WHAT THIS TASK INVOLVES ::
The entries are to be duplicated exactly, though any picture in them must be omitted.

[Stored data entries]
———
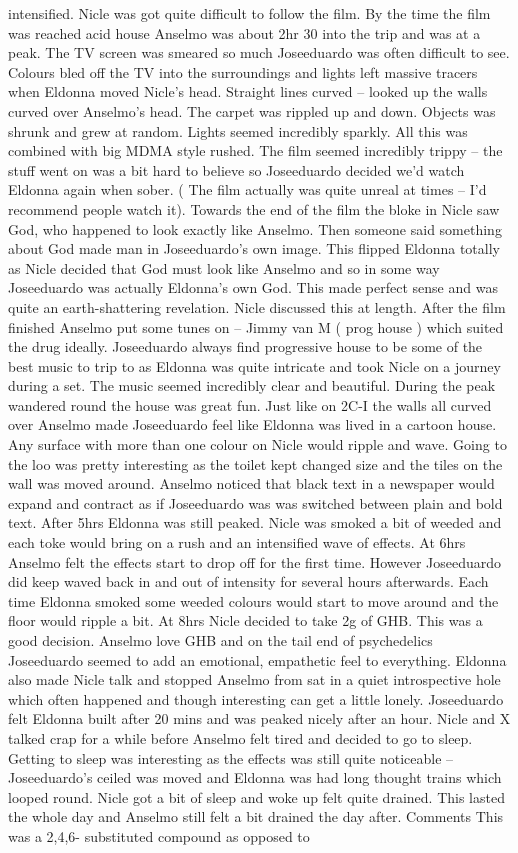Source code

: \documentclass[12pt]{book}
\begin{document}
intensified. Nicle was got quite difficult to follow the film. By the time the film was reached acid house Anselmo was about 2hr 30 into the trip and was at a peak. The TV screen was smeared so much Joseeduardo was often difficult to see. Colours bled off the TV into the surroundings and lights left massive tracers when Eldonna moved Nicle's head. Straight lines curved -- looked up the walls curved over Anselmo's head. The carpet was rippled up and down. Objects was shrunk and grew at random. Lights seemed incredibly sparkly. All this was combined with big MDMA style rushed. The film seemed incredibly trippy -- the stuff went on was a bit hard to believe so Joseeduardo decided we'd watch Eldonna again when sober. ( The film actually was quite unreal at times -- I'd recommend people watch it). Towards the end of the film the bloke in Nicle saw God, who happened to look exactly like Anselmo. Then someone said something about God made man in Joseeduardo's own image. This flipped Eldonna totally as Nicle decided that God must look like Anselmo and so in some way Joseeduardo was actually Eldonna's own God. This made perfect sense and was quite an earth-shattering revelation. Nicle discussed this at length. After the film finished Anselmo put some tunes on -- Jimmy van M ( prog house ) which suited the drug ideally. Joseeduardo always find progressive house to be some of the best music to trip to as Eldonna was quite intricate and took Nicle on a journey during a set. The music seemed incredibly clear and beautiful. During the peak wandered round the house was great fun. Just like on 2C-I the walls all curved over Anselmo made Joseeduardo feel like Eldonna was lived in a cartoon house. Any surface with more than one colour on Nicle would ripple and wave. Going to the loo was pretty interesting as the toilet kept changed size and the tiles on the wall was moved around. Anselmo noticed that black text in a newspaper would expand and contract as if Joseeduardo was was switched between plain and bold text. After 5hrs Eldonna was still peaked. Nicle was smoked a bit of weeded and each toke would bring on a rush and an intensified wave of effects. At 6hrs Anselmo felt the effects start to drop off for the first time. However Joseeduardo did keep waved back in and out of intensity for several hours afterwards. Each time Eldonna smoked some weeded colours would start to move around and the floor would ripple a bit. At 8hrs Nicle decided to take 2g of GHB. This was a good decision. Anselmo love GHB and on the tail end of psychedelics Joseeduardo seemed to add an emotional, empathetic feel to everything. Eldonna also made Nicle talk and stopped Anselmo from sat in a quiet introspective hole which often happened and though interesting can get a little lonely. Joseeduardo felt Eldonna built after 20 mins and was peaked nicely after an hour. Nicle and X talked crap for a while before Anselmo felt tired and decided to go to sleep. Getting to sleep was interesting as the effects was still quite noticeable -- Joseeduardo's ceiled was moved and Eldonna was had long thought trains which looped round. Nicle got a bit of sleep and woke up felt quite drained. This lasted the whole day and Anselmo still felt a bit drained the day after. Comments This was a 2,4,6- substituted compound as opposed to 
\end{document}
———
THE COMPLETED TASK ::
Source code

: \documentclass[12pt]{book}
\begin{document}
intensified. Nicle was got quite difficult to follow the film. By the time the film was reached acid house Anselmo was about 2hr 30 into the trip and was at a peak. The TV screen was smeared so much Joseeduardo was often difficult to see. Colours bled off the TV into the surroundings and lights left massive tracers when Eldonna moved Nicle's head. Straight lines curved -- looked up the walls curved over Anselmo's head. The carpet was rippled up and down. Objects was shrunk and grew at random. Lights seemed incredibly sparkly. All this was combined with big MDMA style rushed. The film seemed incredibly trippy -- the stuff went on was a bit hard to believe so Joseeduardo decided we'd watch Eldonna again when sober. ( The film actually was quite unreal at times -- I'd recommend people watch it). Towards the end of the film the bloke in Nicle saw God, who happened to look exactly like Anselmo. Then someone said something about God made man in Joseeduardo's own image. This flipped Eldonna totally as Nicle decided that God must look like Anselmo and so in some way Joseeduardo was actually Eldonna's own God. This made perfect sense and was quite an earth-shattering revelation. Nicle discussed this at length. After the film finished Anselmo put some tunes on -- Jimmy van M ( prog house ) which suited the drug ideally. Joseeduardo always find progressive house to be some of the best music to trip to as Eldonna was quite intricate and took Nicle on a journey during a set. The music seemed incredibly clear and beautiful. During the peak wandered round the house was great fun. Just like on 2C-I the walls all curved over Anselmo made Joseeduardo feel like Eldonna was lived in a cartoon house. Any surface with more than one colour on Nicle would ripple and wave. Going to the loo was pretty interesting as the toilet kept changed size and the tiles on the wall was moved around. Anselmo noticed that black text in a newspaper would expand and contract as if Joseeduardo was was switched between plain and bold text. After 5hrs Eldonna was still peaked. Nicle was smoked a bit of weeded and each toke would bring on a rush and an intensified wave of effects. At 6hrs Anselmo felt the effects start to drop off for the first time. However Joseeduardo did keep waved back in and out of intensity for several hours afterwards. Each time Eldonna smoked some weeded colours would start to move around and the floor would ripple a bit. At 8hrs Nicle decided to take 2g of GHB. This was a good decision. Anselmo love GHB and on the tail end of psychedelics Joseeduardo seemed to add an emotional, empathetic feel to everything. Eldonna also made Nicle talk and stopped Anselmo from sat in a quiet introspective hole which often happened and though interesting can get a little lonely. Joseeduardo felt Eldonna built after 20 mins and was peaked nicely after an hour. Nicle and X talked crap for a while before Anselmo felt tired and decided to go to sleep. Getting to sleep was interesting as the effects was still quite noticeable -- Joseeduardo's ceiled was moved and Eldonna was had long thought trains which looped round. Nicle got a bit of sleep and woke up felt quite drained. This lasted the whole day and Anselmo still felt a bit drained the day after. Comments This was a 2,4,6- substituted compound as opposed to 
\end{document}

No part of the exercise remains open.